European Commission Working Group Sees US GAAP Equivalent to IFRS
Noting that the convergence of US GAAP and IFRS is proceeding at an appropriate pace, a European Commission working group found that US GAAP is equivalent to IFRS for use in EU markets. In its report, the working group also praised the SEC for its recent elimination of the need for foreign private issuers to reconcile IFRS-driven financial statements to US GAAP.
In reaching the conclusion that US GAAP is equivalent to IFRS, which was in concurrence with a CESR recommendation, the working group observed that the IASB and FASB have publicly committed to convergence between IFRS and US GAAP under a mechanism ensuring that new standards or interpretations do not create new differences between the two sets of standards.
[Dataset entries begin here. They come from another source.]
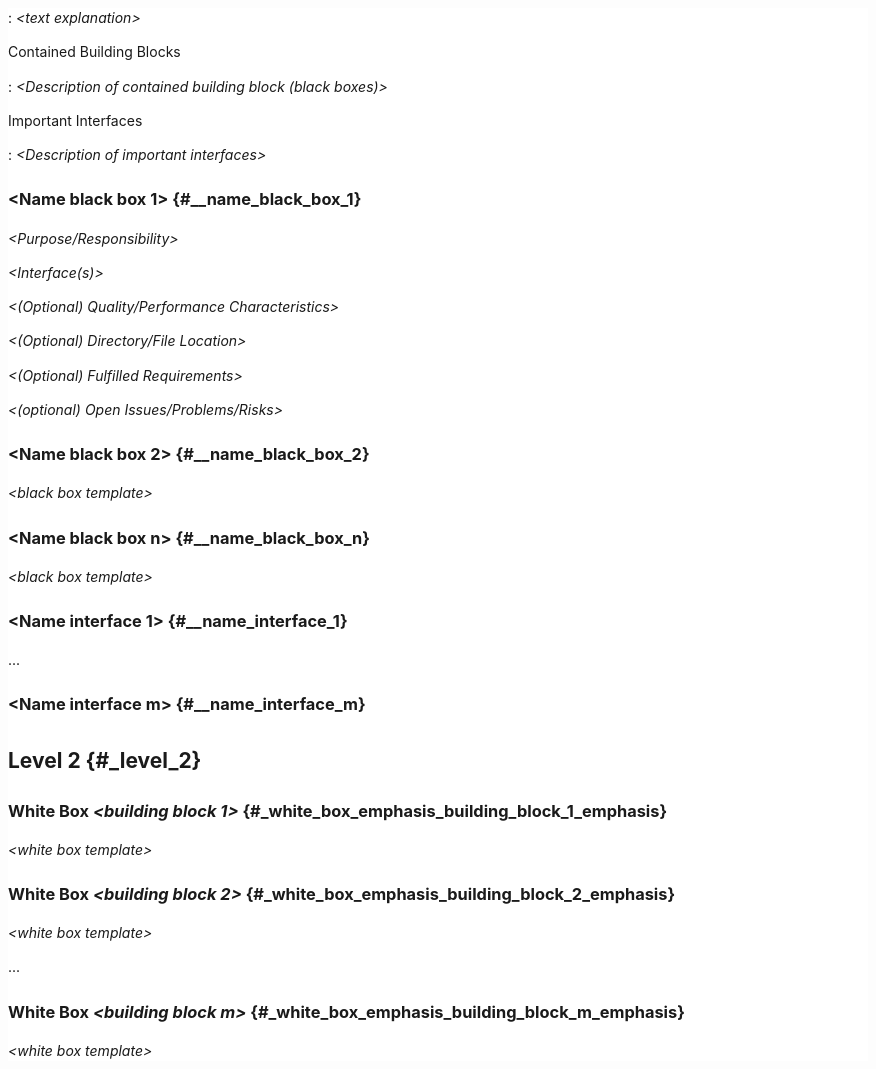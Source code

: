 :   *\<text explanation\>*

Contained Building Blocks

:   *\<Description of contained building block (black boxes)\>*

Important Interfaces

:   *\<Description of important interfaces\>*

### \<Name black box 1\> {#__name_black_box_1}

*\<Purpose/Responsibility\>*

*\<Interface(s)\>*

*\<(Optional) Quality/Performance Characteristics\>*

*\<(Optional) Directory/File Location\>*

*\<(Optional) Fulfilled Requirements\>*

*\<(optional) Open Issues/Problems/Risks\>*

### \<Name black box 2\> {#__name_black_box_2}

*\<black box template\>*

### \<Name black box n\> {#__name_black_box_n}

*\<black box template\>*

### \<Name interface 1\> {#__name_interface_1}

...

### \<Name interface m\> {#__name_interface_m}

## Level 2 {#_level_2}

### White Box *\<building block 1\>* {#_white_box_emphasis_building_block_1_emphasis}

*\<white box template\>*

### White Box *\<building block 2\>* {#_white_box_emphasis_building_block_2_emphasis}

*\<white box template\>*

...

### White Box *\<building block m\>* {#_white_box_emphasis_building_block_m_emphasis}

*\<white box template\>*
In addition, the report emphasized that the two boards plan to issue joint standards in future and are generally working together in a proactive manner.
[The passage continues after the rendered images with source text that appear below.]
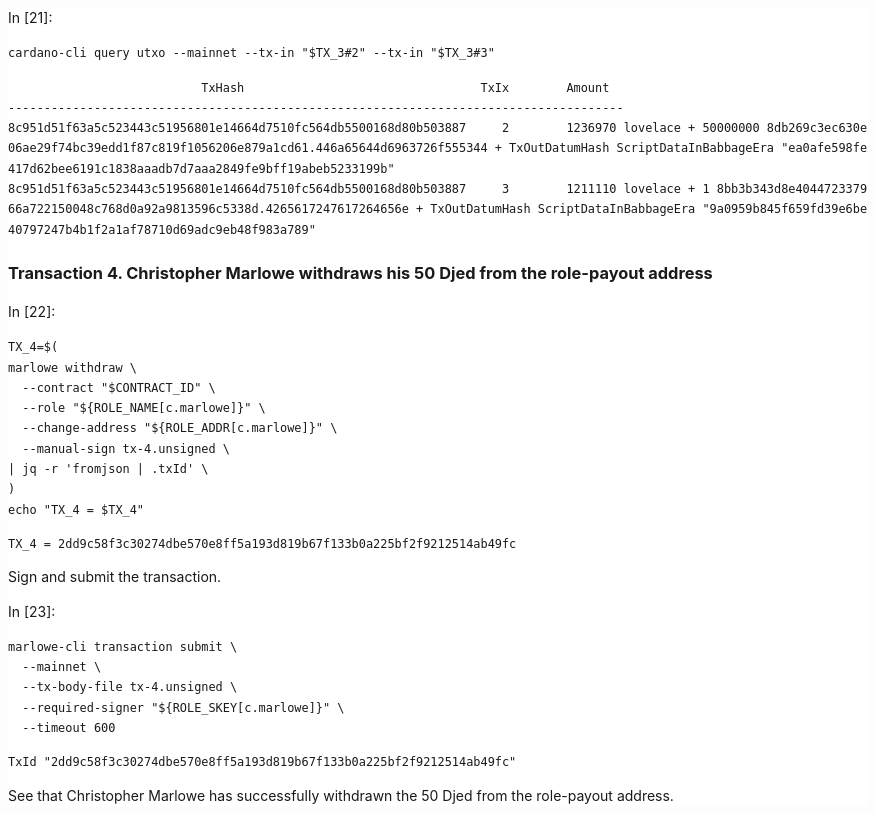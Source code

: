 In \[21]:

```
cardano-cli query utxo --mainnet --tx-in "$TX_3#2" --tx-in "$TX_3#3"
```

```
                           TxHash                                 TxIx        Amount
--------------------------------------------------------------------------------------
8c951d51f63a5c523443c51956801e14664d7510fc564db5500168d80b503887     2        1236970 lovelace + 50000000 8db269c3ec630e06ae29f74bc39edd1f87c819f1056206e879a1cd61.446a65644d6963726f555344 + TxOutDatumHash ScriptDataInBabbageEra "ea0afe598fe417d62bee6191c1838aaadb7d7aaa2849fe9bff19abeb5233199b"
8c951d51f63a5c523443c51956801e14664d7510fc564db5500168d80b503887     3        1211110 lovelace + 1 8bb3b343d8e404472337966a722150048c768d0a92a9813596c5338d.4265617247617264656e + TxOutDatumHash ScriptDataInBabbageEra "9a0959b845f659fd39e6be40797247b4b1f2a1af78710d69adc9eb48f983a789"
```

### Transaction 4. Christopher Marlowe withdraws his 50 Djed from the role-payout address <a href="#transaction-4.-christopher-marlowe-withdraws-his-50-djed-from-the-role-payout-address" id="transaction-4.-christopher-marlowe-withdraws-his-50-djed-from-the-role-payout-address"></a>

In \[22]:

```
TX_4=$(
marlowe withdraw \
  --contract "$CONTRACT_ID" \
  --role "${ROLE_NAME[c.marlowe]}" \
  --change-address "${ROLE_ADDR[c.marlowe]}" \
  --manual-sign tx-4.unsigned \
| jq -r 'fromjson | .txId' \
)
echo "TX_4 = $TX_4"
```

```
TX_4 = 2dd9c58f3c30274dbe570e8ff5a193d819b67f133b0a225bf2f9212514ab49fc
```

Sign and submit the transaction.

In \[23]:

```
marlowe-cli transaction submit \
  --mainnet \
  --tx-body-file tx-4.unsigned \
  --required-signer "${ROLE_SKEY[c.marlowe]}" \
  --timeout 600
```

```
TxId "2dd9c58f3c30274dbe570e8ff5a193d819b67f133b0a225bf2f9212514ab49fc"
```

See that Christopher Marlowe has successfully withdrawn the 50 Djed from the role-payout address.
The SEC abolished the reconciliation to US GAAP for foreign companies using IFRS as published by the IASB, not IFRS as published by the EU. There is concern over the carve out for hedge fund accounting in IAS 39, which makes IFRS as published by the EU different from IFRS as published by the IASB. While recognizing that such an exercise would be far less onerous than reconciling to US GAAP, the report notes that the overall EU objective is to eliminate all reconciliation.
The European Commission will continue to pursue this goal during the two-year transition period. Efforts will continue to resolve the issue of the carve-out of IAS 39. In this context, the working group calls on the IASB to play a full role. The European Commission adopted IAS 39 with two carve outs. One of those carve outs, the fair value option, has been removed. However, the other, on hedge accounting, remains.
Under the SEC’s rule, the reconciliation can be dispensed with only for issuers who use IFRS as published by the IASB. For the European Commission, the problem with this requirement is that no jurisdiction, including the European Union, has adopted the identical set of IFRS as published by the IASB.
The German Accounting Standards Board has noted that there is only one issue, which is the carve-out in IAS 39 of hedge accounting, in which the IFRS as adopted by the EU differ from the IFRS as published by the IASB. Since this difference relates to an accounting policy option, GASB reasoned, it does not result in an unavoidable difference in the financial statements.
The working group report also considered countries which are already successfully applying IFRS, including Australia; Hong Kong; and Singapore. Israel has made IFRS mandatory for all listed companies except for banks and dual listed companies as from January 2008. In these cases, the working group calls for an explicit and unreserved statement of such a compliance with IFRS to be included in the audited financial statements.